Disclosure of Invention
The invention aims at solving the technical defects that the existing thermomagnetic release is overlarge in size and poor in interchangeability in the length installation direction, and provides a small thermomagnetic release, wherein an up-down clapping type movable and static iron core is adopted, so that the size in the length direction of an installation mode is reduced, a thermal assembly is modularized, the installation and replacement are convenient and quick, and the later maintenance cost is reduced; secondly, the thermomagnetic release assembly can be used for circuit breakers of various specifications, so that the thermomagnetic release assembly has stronger applicability.
Technical proposal
In order to achieve the technical purpose, the invention designs a small-sized thermomagnetic release, which comprises a thermal tripping assembly and a magnetic tripping assembly, and is characterized in that: the thermal tripping assembly comprises a thermal element, wherein a bimetallic strip is arranged on the thermal element, overload current flows through the thermal element to enable the thermal element to generate heat, and the bimetallic strip is heated and deformed to push a traction rod so as to drive a mechanism to act and trip;
when short-circuit current is conducted in the thermal element, a magnetic field is generated, so that the magnetic tripping assembly magnetizes and pushes the traction rod, and the mechanism is driven to act and trip.

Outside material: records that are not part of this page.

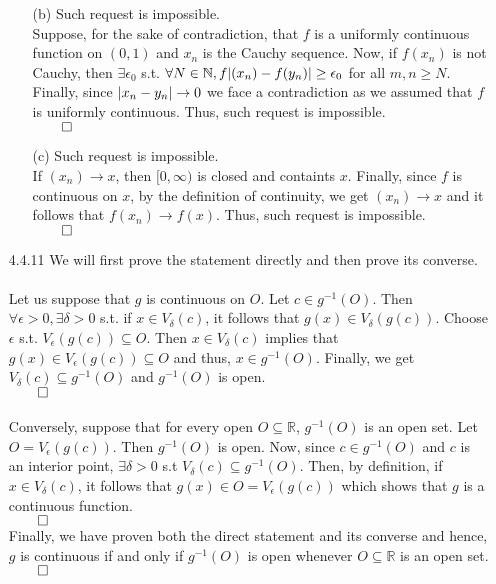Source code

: \documentclass[11pt]{article}
\DeclarePairedDelimiter\abs{\lvert}{\rvert}%
\newcommand{\nats}{\mathbb{N}}
\newcommand{\reals}{\mathbb{R}}
\begin{document}
\begin{itemize}
\begin{itemize}
            \item[(b)]
                Such request is impossible.\\
                Suppose, for the sake of contradiction, that $f$ is a uniformly
                continuous function on $(0, 1)$ and $x_n$ is the Cauchy sequence.
                Now, if $f(x_n)$ is not Cauchy, then $\exists \epsilon_0$ s.t.
                $\forall N \in \nats, f\abs{(x_n) - f(y_n)} \geq \epsilon_0$
                for all $m, n \geq N$. Finally, since $\abs{x_n - y_n} \to 0$
                we face a contradiction as we assumed that $f$ is uniformly
                continuous. Thus, such request is impossible.\\
                $\qed$

            \item[(c)]
                Such request is impossible.\\
                If $(x_n) \to x$, then $[0, \infty)$ is closed and containts
                $x$. Finally, since $f$ is continuous on $x$, by the definition
                of continuity, we get $(x_n) \to x$ and it follows that
                $f(x_n) \to f(x)$. Thus, such request is impossible.\\
                $\qed$
        \end{itemize}

    \item[4.4.11]
        We will first prove the statement directly and then prove its converse.
        \\
        \\
        Let us suppose that $g$ is continuous on $O$. Let $c \in g^{-1}(O)$.
        Then $\forall \epsilon > 0, \exists \delta > 0$ s.t. if $x \in V_\delta(c)$,
        it follows that $g(x) \in V_\delta(g(c))$. Choose $\epsilon$ s.t.
        $V_\epsilon(g(c)) \subseteq O$. Then $x \in V_\delta(c)$ implies that
        $g(x) \in V_\epsilon(g(c)) \subseteq O$ and thus, $x \in g^{-1}(O)$.
        Finally, we get $V_\delta(c) \subseteq g^{-1}(O)$ and $g^{-1}(O)$ is
        open.\\
        $\qed$
        \\
        \\
        Conversely, suppose that for every open $O \subseteq \reals$,
        $g^{-1}(O)$ is an open set. Let $O = V_\epsilon(g(c))$. Then
        $g^{-1}(O)$ is open. Now, since $c \in g^{-1}(O)$ and $c$ is an
        interior point, $\exists \delta > 0$ s.t $V_\delta(c) \subseteq
        g^{-1}(O)$. Then, by definition, if $x \in V_\delta(c)$, it follows
        that $g(x) \in O = V_\epsilon(g(c))$ which shows that $g$ is a
        continuous function.\\
        $\qed$
        \\
        Finally, we have proven both the direct statement and its converse and
        hence, $g$ is continuous if and only if $g^{-1}(O)$ is open whenever $O
        \subseteq \reals$ is an open set.\\
        $\qed$


\end{itemize}
\end{document}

Further, the magnetic tripping assembly comprises a movable iron core and a static iron core, wherein the static iron core is arranged on a static iron core support, one end of the movable iron core is arranged on a movable iron core shaft and can rotate around a movable iron core shaft, the movable iron core shaft is arranged on the static iron core support, the other end of the movable iron core is provided with a first linkage shaft, the outer end of the first linkage shaft is connected with the lower end of a second linkage shaft, the upper end of the second linkage shaft is connected with a push rod, the push rod is arranged on a push rod shaft and can rotate around the push rod shaft, the push rod shaft is arranged on the push rod support, a driving rod extends out of the push rod, and in the process of rotating the push rod, a traction rod can be pushed by the driving rod so as to drive a mechanism to act and trip;
the outer end of one side of the movable iron core, which is positioned on the movable iron core shaft, is provided with a spring, one end of the spring is arranged on the movable iron core, and the other end of the spring is arranged on the static iron core bracket;
the driving rod is provided with a push rod reset spring;
the thermal element is positioned in a cavity hole formed by the movable iron core and the static iron core, when short-circuit current is conducted in the thermal element, a magnetic field is generated to enable the movable iron core to be attracted with the static iron core, and the bimetallic strip is arranged on the thermal element and positioned on the outer side of the static iron core bracket.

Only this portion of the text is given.